At Game Developer Conference 2016 (GDC), NVIDIA has announced the GameWorks 3.1 development kit, which introduces several new physics simulation solutions – PhysX GRB and NVIDIA Flow. Let’s take a look at them more closely:
PhysX GRB is the new GPU accelerated Rigid Body simulation pipeline. It is based on heavily modified branch of PhysX SDK 3.4, but has all the features of the standard SDK and almost identical API. PhysX GRB is currently utilizing CUDA and requires NVIDIA card for GPU acceleration.
Unlike previous implementations, PhysX GRB is featuring hybrid CPU/GPU rigid body solver, and the simulation can be executed either on CPU or GPU with almost no difference in behavior, supported object types or features (GPU articulations are not implemented yet, however).
GRB provides GPU accelerated broad phase, contact generation, constraint solver and body/shape management. In addition, it introduces new implementations of island management and pair management that have been optimized to tolerate the order of magnitude more complex scenes that can be simulated on GPU compared to CPU. New mechanisms to parallelize event notification callbacks and a new feature to lazily update scene query asynchronously are also provided.
GPU acceleration can be enabled on a per-scene basis by setting specific flags on the scene and theoretically, any application that uses the PhysX 3.4 SDK or later can choose to run some or all of its rigid body simulation on an NVIDIA GPU with no additional programming effort.
GPU rigid body simulation takes advantage of the massive parallelism afforded by modern GPUs and can provide speed-ups in the region of 4x-6x faster and above compared to CPU simulation in the scenes with large amount of objects.
However, when simulating smaller scenes (commonly less than 500-1000 bodies depending on the hardware involved), simulating on the GPU tends to be slightly slower than simulating on the CPU, because there is a fixed cost associated with simulating a scene on the GPU. This cost is related to the overhead of DMAing input data to the GPU, dispatching the kernels required for GPU simulation, DMAing back the results and synchronizing with the GPU.

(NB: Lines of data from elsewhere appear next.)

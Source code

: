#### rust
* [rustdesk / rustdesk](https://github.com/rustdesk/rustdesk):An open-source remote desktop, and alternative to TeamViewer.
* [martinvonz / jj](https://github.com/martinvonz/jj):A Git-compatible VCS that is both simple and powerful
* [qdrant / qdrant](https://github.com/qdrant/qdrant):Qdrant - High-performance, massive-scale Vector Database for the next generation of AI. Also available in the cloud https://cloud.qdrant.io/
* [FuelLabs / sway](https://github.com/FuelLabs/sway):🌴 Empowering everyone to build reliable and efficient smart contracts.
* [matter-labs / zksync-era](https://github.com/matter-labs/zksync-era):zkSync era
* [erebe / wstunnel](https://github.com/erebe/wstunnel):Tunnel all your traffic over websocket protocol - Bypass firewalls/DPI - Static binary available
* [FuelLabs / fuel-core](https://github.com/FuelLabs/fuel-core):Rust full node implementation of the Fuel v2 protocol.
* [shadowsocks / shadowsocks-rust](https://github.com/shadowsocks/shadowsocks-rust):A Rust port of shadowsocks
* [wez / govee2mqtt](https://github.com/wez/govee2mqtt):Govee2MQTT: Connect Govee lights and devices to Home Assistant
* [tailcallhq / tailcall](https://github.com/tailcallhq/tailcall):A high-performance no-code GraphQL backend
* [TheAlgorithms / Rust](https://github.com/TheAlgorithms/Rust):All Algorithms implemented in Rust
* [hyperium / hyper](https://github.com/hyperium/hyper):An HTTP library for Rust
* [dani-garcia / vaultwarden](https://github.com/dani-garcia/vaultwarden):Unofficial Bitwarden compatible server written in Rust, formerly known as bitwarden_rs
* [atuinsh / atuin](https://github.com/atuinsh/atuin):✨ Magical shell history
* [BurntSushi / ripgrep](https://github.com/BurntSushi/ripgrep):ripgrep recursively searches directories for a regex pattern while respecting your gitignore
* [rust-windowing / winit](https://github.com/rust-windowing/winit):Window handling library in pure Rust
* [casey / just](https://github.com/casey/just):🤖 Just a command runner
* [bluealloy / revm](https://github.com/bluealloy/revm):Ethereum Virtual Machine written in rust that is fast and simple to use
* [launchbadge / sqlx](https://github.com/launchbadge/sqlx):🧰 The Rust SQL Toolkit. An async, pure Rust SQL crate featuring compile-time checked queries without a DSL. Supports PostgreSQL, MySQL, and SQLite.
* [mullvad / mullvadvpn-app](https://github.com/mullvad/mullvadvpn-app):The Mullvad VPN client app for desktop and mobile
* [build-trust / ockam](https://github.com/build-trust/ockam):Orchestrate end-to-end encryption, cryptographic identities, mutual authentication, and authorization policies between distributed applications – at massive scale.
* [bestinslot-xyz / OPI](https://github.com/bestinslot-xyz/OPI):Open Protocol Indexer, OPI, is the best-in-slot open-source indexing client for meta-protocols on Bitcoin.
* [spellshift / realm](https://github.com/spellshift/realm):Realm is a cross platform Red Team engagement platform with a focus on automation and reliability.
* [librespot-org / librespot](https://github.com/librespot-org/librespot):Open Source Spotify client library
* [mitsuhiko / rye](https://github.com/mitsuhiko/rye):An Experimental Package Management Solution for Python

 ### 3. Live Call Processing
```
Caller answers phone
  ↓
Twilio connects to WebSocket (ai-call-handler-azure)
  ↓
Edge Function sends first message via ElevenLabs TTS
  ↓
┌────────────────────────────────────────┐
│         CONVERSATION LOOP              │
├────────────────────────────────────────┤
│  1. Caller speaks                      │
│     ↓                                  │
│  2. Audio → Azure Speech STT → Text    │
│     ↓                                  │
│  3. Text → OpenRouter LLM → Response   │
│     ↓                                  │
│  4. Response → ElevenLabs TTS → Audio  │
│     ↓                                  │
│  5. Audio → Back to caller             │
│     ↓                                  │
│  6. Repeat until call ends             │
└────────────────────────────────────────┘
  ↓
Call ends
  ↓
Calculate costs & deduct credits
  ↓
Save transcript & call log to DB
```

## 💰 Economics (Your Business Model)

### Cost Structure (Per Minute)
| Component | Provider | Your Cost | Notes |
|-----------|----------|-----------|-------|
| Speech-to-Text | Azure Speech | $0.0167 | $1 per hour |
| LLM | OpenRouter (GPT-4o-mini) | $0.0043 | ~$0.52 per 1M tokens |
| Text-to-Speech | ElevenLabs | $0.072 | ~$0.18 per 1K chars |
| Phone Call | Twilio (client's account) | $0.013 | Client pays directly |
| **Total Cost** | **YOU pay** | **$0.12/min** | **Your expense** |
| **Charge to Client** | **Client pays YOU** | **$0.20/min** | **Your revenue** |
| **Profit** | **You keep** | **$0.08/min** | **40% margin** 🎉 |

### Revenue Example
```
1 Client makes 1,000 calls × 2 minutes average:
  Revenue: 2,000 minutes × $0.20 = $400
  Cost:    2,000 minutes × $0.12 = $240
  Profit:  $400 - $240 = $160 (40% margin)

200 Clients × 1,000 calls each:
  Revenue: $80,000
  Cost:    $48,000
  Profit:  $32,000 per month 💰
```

The following graph shows a performance comparison between an i7-5930k CPU (6 threads are used) and a GTX 980 GPU when simulating a grid of stacks of 4 convex hulls. This scene does not put a massive amount of strain on either the broad phase or the narrow phase so most of the load in this demo is borne by the constraint solver.
As can be seen, the results are completely skewed by the inferior CPU performance when processing 16384 stacks. GPU simulation shows up to 10-15x performance improvement.
Provided below is a graph demonstrating results for 1-4096 stacks to enable further performance analysis.
As can be seen, the cross-over point (where GPU simulation becomes faster than CPU simulation) lies somewhere in the 2ms range, between 256 convex stacks and 1024 convex stacks.
Second test scene simulates a drop of a pile of random convex shapes and puts a lot of pressure not only on the solver, but also on the broad phase and contact generation because it involves a far larger number of contact pairs that must be processed.
From these results, we can see that GPU simulation outperforms the CPU in the larger scenes.
Omitting the results from 27648 convexes in a pile, we see that the CPU and GPU seem to take roughly the same amount of time when simulating 1728 convexes and that the GPU is significantly faster than the CPU when simulating either 6912 or 13842 convexes.
The cross-over point for performance lies somewhere in the 2-3ms range, after which the GPU’s performance differences are substantial.
PhysX GRB SDK and demo should be released to public in the following weeks.
NVIDIA Flow is the new computational fluid dynamics algorithm that simulates combustible fluids such as fire and smoke.
Flow is featuring a dynamic grid-based simulation and volume rendering. It also includes a hardware agnostic DX11/DX12 implementation.